→ **SOURCE MATERIAL**:
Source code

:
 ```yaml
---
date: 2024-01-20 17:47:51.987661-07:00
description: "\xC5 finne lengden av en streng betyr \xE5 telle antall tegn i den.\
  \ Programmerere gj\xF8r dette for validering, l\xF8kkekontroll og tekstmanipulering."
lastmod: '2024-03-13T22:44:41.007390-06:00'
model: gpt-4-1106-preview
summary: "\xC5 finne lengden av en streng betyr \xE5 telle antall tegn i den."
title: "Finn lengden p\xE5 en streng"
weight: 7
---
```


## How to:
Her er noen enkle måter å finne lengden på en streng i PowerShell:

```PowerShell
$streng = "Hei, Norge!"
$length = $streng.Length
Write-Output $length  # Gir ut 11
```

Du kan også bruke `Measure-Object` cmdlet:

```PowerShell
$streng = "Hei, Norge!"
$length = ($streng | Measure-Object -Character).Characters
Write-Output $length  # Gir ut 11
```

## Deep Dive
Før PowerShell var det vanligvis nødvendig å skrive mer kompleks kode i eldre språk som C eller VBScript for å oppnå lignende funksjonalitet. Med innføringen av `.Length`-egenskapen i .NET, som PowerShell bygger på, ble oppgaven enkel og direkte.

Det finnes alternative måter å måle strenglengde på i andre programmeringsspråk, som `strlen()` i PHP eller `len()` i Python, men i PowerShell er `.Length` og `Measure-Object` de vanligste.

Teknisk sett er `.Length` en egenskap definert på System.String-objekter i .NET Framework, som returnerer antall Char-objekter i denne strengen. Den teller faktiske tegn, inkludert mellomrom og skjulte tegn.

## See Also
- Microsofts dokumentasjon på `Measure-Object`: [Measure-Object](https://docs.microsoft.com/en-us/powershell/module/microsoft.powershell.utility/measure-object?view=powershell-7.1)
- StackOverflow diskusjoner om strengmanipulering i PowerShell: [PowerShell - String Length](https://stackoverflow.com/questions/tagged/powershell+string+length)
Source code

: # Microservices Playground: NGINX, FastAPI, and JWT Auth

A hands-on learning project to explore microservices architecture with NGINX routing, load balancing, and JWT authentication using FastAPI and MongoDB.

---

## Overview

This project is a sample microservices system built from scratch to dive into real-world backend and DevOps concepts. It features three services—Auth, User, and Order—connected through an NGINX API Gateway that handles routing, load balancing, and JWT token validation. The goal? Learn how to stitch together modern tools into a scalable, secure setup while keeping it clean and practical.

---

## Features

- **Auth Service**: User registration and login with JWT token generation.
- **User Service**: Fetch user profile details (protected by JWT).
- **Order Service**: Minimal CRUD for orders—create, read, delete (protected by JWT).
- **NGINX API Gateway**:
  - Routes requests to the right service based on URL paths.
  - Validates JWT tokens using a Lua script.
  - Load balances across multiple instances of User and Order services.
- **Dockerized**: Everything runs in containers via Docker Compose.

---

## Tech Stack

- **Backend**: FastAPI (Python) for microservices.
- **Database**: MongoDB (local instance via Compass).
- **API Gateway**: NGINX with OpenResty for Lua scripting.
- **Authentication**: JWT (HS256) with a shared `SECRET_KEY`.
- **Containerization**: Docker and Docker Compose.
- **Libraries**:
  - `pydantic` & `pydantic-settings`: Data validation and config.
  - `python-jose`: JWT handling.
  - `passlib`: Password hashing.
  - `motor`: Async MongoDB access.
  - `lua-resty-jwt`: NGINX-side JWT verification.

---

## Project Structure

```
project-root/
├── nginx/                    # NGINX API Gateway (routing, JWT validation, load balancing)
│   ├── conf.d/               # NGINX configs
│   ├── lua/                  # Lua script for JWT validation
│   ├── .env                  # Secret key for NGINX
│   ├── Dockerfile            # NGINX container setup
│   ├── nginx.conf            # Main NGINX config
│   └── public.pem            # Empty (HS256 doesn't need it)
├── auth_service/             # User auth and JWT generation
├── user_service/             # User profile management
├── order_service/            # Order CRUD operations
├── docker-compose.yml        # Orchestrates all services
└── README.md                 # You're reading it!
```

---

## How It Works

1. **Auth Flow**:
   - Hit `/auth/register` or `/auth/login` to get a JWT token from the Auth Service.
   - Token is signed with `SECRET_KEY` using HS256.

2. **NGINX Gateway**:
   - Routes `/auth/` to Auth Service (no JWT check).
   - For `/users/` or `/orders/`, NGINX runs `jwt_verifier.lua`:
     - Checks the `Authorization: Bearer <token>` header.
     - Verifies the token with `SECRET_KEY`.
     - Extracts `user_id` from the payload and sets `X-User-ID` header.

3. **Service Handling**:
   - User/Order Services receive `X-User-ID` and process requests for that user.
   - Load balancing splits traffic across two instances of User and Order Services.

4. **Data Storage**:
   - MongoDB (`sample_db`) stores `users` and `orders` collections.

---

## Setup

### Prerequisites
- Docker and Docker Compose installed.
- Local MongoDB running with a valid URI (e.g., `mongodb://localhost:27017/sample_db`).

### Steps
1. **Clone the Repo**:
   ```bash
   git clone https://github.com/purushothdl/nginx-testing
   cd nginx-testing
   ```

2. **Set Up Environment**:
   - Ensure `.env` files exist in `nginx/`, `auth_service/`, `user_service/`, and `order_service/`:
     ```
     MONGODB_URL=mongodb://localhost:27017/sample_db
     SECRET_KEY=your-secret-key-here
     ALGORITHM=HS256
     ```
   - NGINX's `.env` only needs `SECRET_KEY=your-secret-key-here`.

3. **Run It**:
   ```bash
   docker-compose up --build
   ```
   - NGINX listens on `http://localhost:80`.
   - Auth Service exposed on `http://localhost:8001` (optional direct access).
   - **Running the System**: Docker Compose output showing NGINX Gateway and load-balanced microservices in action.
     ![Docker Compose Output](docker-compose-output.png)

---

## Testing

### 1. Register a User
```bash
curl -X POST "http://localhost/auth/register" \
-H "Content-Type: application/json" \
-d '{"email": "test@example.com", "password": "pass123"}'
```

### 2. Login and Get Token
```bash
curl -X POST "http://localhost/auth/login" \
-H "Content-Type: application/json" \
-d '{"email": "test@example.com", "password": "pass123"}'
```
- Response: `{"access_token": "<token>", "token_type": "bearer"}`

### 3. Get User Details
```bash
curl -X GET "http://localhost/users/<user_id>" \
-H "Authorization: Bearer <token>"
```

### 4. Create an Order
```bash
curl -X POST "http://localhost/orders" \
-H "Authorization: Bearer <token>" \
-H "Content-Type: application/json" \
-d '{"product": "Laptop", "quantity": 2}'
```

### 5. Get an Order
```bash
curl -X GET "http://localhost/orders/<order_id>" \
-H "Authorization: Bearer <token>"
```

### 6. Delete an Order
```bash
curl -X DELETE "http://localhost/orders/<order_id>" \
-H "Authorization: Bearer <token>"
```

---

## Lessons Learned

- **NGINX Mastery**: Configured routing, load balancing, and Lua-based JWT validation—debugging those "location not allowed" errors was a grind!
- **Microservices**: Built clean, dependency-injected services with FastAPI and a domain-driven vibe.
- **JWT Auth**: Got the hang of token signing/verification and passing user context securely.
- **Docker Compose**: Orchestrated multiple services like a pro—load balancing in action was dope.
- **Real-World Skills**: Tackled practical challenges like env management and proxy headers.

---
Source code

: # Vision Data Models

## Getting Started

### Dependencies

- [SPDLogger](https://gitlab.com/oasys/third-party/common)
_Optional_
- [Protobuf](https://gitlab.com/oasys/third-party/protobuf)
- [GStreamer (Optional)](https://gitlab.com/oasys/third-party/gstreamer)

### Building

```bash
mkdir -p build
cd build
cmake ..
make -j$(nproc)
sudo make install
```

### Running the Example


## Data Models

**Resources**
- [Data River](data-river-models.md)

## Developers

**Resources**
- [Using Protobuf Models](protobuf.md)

→ **WORK TO COMPLETE**:
Word for word, write out the entire listing once more.

→ **REPLY**:
Source code

:
 ```yaml
---
date: 2024-01-20 17:47:51.987661-07:00
description: "\xC5 finne lengden av en streng betyr \xE5 telle antall tegn i den.\
  \ Programmerere gj\xF8r dette for validering, l\xF8kkekontroll og tekstmanipulering."
lastmod: '2024-03-13T22:44:41.007390-06:00'
model: gpt-4-1106-preview
summary: "\xC5 finne lengden av en streng betyr \xE5 telle antall tegn i den."
title: "Finn lengden p\xE5 en streng"
weight: 7
---
```


## How to:
Her er noen enkle måter å finne lengden på en streng i PowerShell:

```PowerShell
$streng = "Hei, Norge!"
$length = $streng.Length
Write-Output $length  # Gir ut 11
```

Du kan også bruke `Measure-Object` cmdlet:

```PowerShell
$streng = "Hei, Norge!"
$length = ($streng | Measure-Object -Character).Characters
Write-Output $length  # Gir ut 11
```

## Deep Dive
Før PowerShell var det vanligvis nødvendig å skrive mer kompleks kode i eldre språk som C eller VBScript for å oppnå lignende funksjonalitet. Med innføringen av `.Length`-egenskapen i .NET, som PowerShell bygger på, ble oppgaven enkel og direkte.

Det finnes alternative måter å måle strenglengde på i andre programmeringsspråk, som `strlen()` i PHP eller `len()` i Python, men i PowerShell er `.Length` og `Measure-Object` de vanligste.

Teknisk sett er `.Length` en egenskap definert på System.String-objekter i .NET Framework, som returnerer antall Char-objekter i denne strengen. Den teller faktiske tegn, inkludert mellomrom og skjulte tegn.

## See Also
- Microsofts dokumentasjon på `Measure-Object`: [Measure-Object](https://docs.microsoft.com/en-us/powershell/module/microsoft.powershell.utility/measure-object?view=powershell-7.1)
- StackOverflow diskusjoner om strengmanipulering i PowerShell: [PowerShell - String Length](https://stackoverflow.com/questions/tagged/powershell+string+length)
Source code

: # Microservices Playground: NGINX, FastAPI, and JWT Auth

A hands-on learning project to explore microservices architecture with NGINX routing, load balancing, and JWT authentication using FastAPI and MongoDB.

---

## Overview

This project is a sample microservices system built from scratch to dive into real-world backend and DevOps concepts. It features three services—Auth, User, and Order—connected through an NGINX API Gateway that handles routing, load balancing, and JWT token validation. The goal? Learn how to stitch together modern tools into a scalable, secure setup while keeping it clean and practical.

---

## Features

- **Auth Service**: User registration and login with JWT token generation.
- **User Service**: Fetch user profile details (protected by JWT).
- **Order Service**: Minimal CRUD for orders—create, read, delete (protected by JWT).
- **NGINX API Gateway**:
  - Routes requests to the right service based on URL paths.
  - Validates JWT tokens using a Lua script.
  - Load balances across multiple instances of User and Order services.
- **Dockerized**: Everything runs in containers via Docker Compose.

---

## Tech Stack

- **Backend**: FastAPI (Python) for microservices.
- **Database**: MongoDB (local instance via Compass).
- **API Gateway**: NGINX with OpenResty for Lua scripting.
- **Authentication**: JWT (HS256) with a shared `SECRET_KEY`.
- **Containerization**: Docker and Docker Compose.
- **Libraries**:
  - `pydantic` & `pydantic-settings`: Data validation and config.
  - `python-jose`: JWT handling.
  - `passlib`: Password hashing.
  - `motor`: Async MongoDB access.
  - `lua-resty-jwt`: NGINX-side JWT verification.

---

## Project Structure

```
project-root/
├── nginx/                    # NGINX API Gateway (routing, JWT validation, load balancing)
│   ├── conf.d/               # NGINX configs
│   ├── lua/                  # Lua script for JWT validation
│   ├── .env                  # Secret key for NGINX
│   ├── Dockerfile            # NGINX container setup
│   ├── nginx.conf            # Main NGINX config
│   └── public.pem            # Empty (HS256 doesn't need it)
├── auth_service/             # User auth and JWT generation
├── user_service/             # User profile management
├── order_service/            # Order CRUD operations
├── docker-compose.yml        # Orchestrates all services
└── README.md                 # You're reading it!
```

---

## How It Works

1. **Auth Flow**:
   - Hit `/auth/register` or `/auth/login` to get a JWT token from the Auth Service.
   - Token is signed with `SECRET_KEY` using HS256.

2. **NGINX Gateway**:
   - Routes `/auth/` to Auth Service (no JWT check).
   - For `/users/` or `/orders/`, NGINX runs `jwt_verifier.lua`:
     - Checks the `Authorization: Bearer <token>` header.
     - Verifies the token with `SECRET_KEY`.
     - Extracts `user_id` from the payload and sets `X-User-ID` header.

3. **Service Handling**:
   - User/Order Services receive `X-User-ID` and process requests for that user.
   - Load balancing splits traffic across two instances of User and Order Services.

4. **Data Storage**:
   - MongoDB (`sample_db`) stores `users` and `orders` collections.

---

## Setup

### Prerequisites
- Docker and Docker Compose installed.
- Local MongoDB running with a valid URI (e.g., `mongodb://localhost:27017/sample_db`).

### Steps
1. **Clone the Repo**:
   ```bash
   git clone https://github.com/purushothdl/nginx-testing
   cd nginx-testing
   ```

2. **Set Up Environment**:
   - Ensure `.env` files exist in `nginx/`, `auth_service/`, `user_service/`, and `order_service/`:
     ```
     MONGODB_URL=mongodb://localhost:27017/sample_db
     SECRET_KEY=your-secret-key-here
     ALGORITHM=HS256
     ```
   - NGINX's `.env` only needs `SECRET_KEY=your-secret-key-here`.

3. **Run It**:
   ```bash
   docker-compose up --build
   ```
   - NGINX listens on `http://localhost:80`.
   - Auth Service exposed on `http://localhost:8001` (optional direct access).
   - **Running the System**: Docker Compose output showing NGINX Gateway and load-balanced microservices in action.
     ![Docker Compose Output](docker-compose-output.png)

---

## Testing

### 1. Register a User
```bash
curl -X POST "http://localhost/auth/register" \
-H "Content-Type: application/json" \
-d '{"email": "test@example.com", "password": "pass123"}'
```

### 2. Login and Get Token
```bash
curl -X POST "http://localhost/auth/login" \
-H "Content-Type: application/json" \
-d '{"email": "test@example.com", "password": "pass123"}'
```
- Response: `{"access_token": "<token>", "token_type": "bearer"}`

### 3. Get User Details
```bash
curl -X GET "http://localhost/users/<user_id>" \
-H "Authorization: Bearer <token>"
```

### 4. Create an Order
```bash
curl -X POST "http://localhost/orders" \
-H "Authorization: Bearer <token>" \
-H "Content-Type: application/json" \
-d '{"product": "Laptop", "quantity": 2}'
```

### 5. Get an Order
```bash
curl -X GET "http://localhost/orders/<order_id>" \
-H "Authorization: Bearer <token>"
```

### 6. Delete an Order
```bash
curl -X DELETE "http://localhost/orders/<order_id>" \
-H "Authorization: Bearer <token>"
```

---

## Lessons Learned

- **NGINX Mastery**: Configured routing, load balancing, and Lua-based JWT validation—debugging those "location not allowed" errors was a grind!
- **Microservices**: Built clean, dependency-injected services with FastAPI and a domain-driven vibe.
- **JWT Auth**: Got the hang of token signing/verification and passing user context securely.
- **Docker Compose**: Orchestrated multiple services like a pro—load balancing in action was dope.
- **Real-World Skills**: Tackled practical challenges like env management and proxy headers.

---
Source code

: # Vision Data Models

## Getting Started

### Dependencies

- [SPDLogger](https://gitlab.com/oasys/third-party/common)
_Optional_
- [Protobuf](https://gitlab.com/oasys/third-party/protobuf)
- [GStreamer (Optional)](https://gitlab.com/oasys/third-party/gstreamer)

### Building

```bash
mkdir -p build
cd build
cmake ..
make -j$(nproc)
sudo make install
```

### Running the Example


## Data Models

**Resources**
- [Data River](data-river-models.md)

## Developers

**Resources**
- [Using Protobuf Models](protobuf.md)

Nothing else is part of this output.